Emesis should be induced only if the animal is asymptomatic. Administer apomorphine 0.03mg/kg IV, or 0.04mg/kg IM or 0.025mg tablet crushed and dissolved in physiological saline. Instil in the conjunctival sac and rinse with water after emesis has occurred. Alternatively, use xylazine (1.1mg/kg SC or IM).
To prevent further absorption of methomyl from the intestinal tract, use activated charcoal (AC; 1g/kg to 4g/kg) mixed with water to make a 20% slurry (1g/5 ml water) via a nasogastric tube as soon as possible post-ingestion, and after the airway is secured. AC admitted orally is contraindicated in convulsing or comatose animals. Maintain the patient on IV-balanced crystalloid fluids, such as lactated Ringer’s solution 40ml/kg/hour to 90ml/kg/hour.
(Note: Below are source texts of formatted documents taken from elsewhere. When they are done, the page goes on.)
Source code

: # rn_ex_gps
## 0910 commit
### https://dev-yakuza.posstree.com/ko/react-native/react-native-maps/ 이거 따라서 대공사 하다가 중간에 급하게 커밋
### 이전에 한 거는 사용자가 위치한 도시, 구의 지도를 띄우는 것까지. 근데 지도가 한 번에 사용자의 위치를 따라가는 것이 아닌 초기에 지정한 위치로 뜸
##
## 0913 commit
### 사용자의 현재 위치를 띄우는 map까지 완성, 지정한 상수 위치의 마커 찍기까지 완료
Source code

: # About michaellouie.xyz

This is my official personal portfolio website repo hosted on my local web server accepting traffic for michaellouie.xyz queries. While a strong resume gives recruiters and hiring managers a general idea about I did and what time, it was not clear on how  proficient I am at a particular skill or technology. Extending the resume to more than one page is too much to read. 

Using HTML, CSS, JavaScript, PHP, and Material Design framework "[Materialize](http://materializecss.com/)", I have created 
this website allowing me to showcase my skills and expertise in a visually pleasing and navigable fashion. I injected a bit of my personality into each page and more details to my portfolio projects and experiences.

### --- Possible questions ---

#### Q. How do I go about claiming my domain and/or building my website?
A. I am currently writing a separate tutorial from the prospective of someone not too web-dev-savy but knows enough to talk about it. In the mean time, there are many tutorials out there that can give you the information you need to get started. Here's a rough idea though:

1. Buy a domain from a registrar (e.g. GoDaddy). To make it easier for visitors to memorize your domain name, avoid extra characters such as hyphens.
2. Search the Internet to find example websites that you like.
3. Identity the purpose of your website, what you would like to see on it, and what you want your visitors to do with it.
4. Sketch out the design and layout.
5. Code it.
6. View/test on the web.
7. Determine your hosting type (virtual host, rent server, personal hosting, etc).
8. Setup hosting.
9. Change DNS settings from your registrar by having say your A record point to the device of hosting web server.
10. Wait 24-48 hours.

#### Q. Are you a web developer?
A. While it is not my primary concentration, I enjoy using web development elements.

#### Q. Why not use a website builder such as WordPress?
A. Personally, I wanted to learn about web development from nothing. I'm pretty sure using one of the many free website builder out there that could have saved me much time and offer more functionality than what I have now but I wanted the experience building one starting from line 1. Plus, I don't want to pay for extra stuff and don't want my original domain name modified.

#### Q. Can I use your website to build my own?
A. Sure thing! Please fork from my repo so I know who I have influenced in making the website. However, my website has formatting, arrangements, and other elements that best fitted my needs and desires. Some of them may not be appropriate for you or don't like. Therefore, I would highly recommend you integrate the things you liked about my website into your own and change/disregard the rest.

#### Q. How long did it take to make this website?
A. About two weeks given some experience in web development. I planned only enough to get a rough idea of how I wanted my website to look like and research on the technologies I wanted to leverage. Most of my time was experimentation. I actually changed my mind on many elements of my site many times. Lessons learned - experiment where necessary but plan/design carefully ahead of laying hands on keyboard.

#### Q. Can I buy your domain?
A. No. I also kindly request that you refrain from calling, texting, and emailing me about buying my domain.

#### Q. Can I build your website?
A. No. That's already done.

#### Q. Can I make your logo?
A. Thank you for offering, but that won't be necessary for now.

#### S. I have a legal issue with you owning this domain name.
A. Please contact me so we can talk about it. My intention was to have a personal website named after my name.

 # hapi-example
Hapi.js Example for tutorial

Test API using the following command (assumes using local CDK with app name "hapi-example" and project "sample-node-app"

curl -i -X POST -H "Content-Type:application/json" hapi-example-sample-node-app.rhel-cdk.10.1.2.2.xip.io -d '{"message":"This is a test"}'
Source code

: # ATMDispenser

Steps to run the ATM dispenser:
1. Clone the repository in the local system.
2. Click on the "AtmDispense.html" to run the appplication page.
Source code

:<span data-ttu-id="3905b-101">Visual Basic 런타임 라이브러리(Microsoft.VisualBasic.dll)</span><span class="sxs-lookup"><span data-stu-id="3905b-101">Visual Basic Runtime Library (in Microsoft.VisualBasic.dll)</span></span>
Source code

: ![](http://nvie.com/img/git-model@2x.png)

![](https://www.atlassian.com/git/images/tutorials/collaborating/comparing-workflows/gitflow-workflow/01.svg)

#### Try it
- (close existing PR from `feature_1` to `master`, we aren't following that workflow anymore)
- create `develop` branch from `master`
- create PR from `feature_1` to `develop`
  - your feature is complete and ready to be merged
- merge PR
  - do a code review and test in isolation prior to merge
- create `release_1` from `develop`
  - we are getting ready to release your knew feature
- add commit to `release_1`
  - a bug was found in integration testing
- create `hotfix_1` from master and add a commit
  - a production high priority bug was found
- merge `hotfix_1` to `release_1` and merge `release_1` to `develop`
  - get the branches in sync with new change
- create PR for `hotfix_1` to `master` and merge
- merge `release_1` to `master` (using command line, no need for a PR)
Administer a laxative, lactulose: 1ml/4,5kg orally, three times daily, then adjust as needed, producing enhance intestinal transit (atropine slows intestinal motility) and rapid elimination of the adsorbed methomyl via the faeces.
IV lipid emulsion therapy is indicated, because methomyl is lipid soluble (log P values of 1, 24). The following dosage recommended for dogs is adapted from human literature. Administration of an initial IV lipid emulsion (ILE) 20% IV bolus 1.5ml/kg over one minute, followed by a CRI of 0.25ml/kg/min for the next 30 minutes to 60 minutes.
In non-responsive patients, additional intermittent bolus can be given IV slowly at up to 7ml/kg. If clinical signs do not improve after 24 hours, discontinue ILE. ILE 20% preparations are isotonic and can be given by a peripheral vein or in a central catheter using aseptic techniques to prevent bacterial contamination risk. A vasopressor may be administered if severe hypotension (dopamine: 1micrograms/kg/min to 3micrograms/kg/min CRI).
Enhanced elimination is not recommended (volume of distribution of methomyl is very large). Drugs such as aminoglycoside antibiotics they have neuromuscular blocking properties are contraindicated. Phenothiazines (for example, acepromazine) are not recommended, as the seizure threshold may be lowered. Intermediate syndrome and delayed peripheral neuropathy do not occur with carbamate pesticides. The patient can be discharged home once clinical signs have resolved.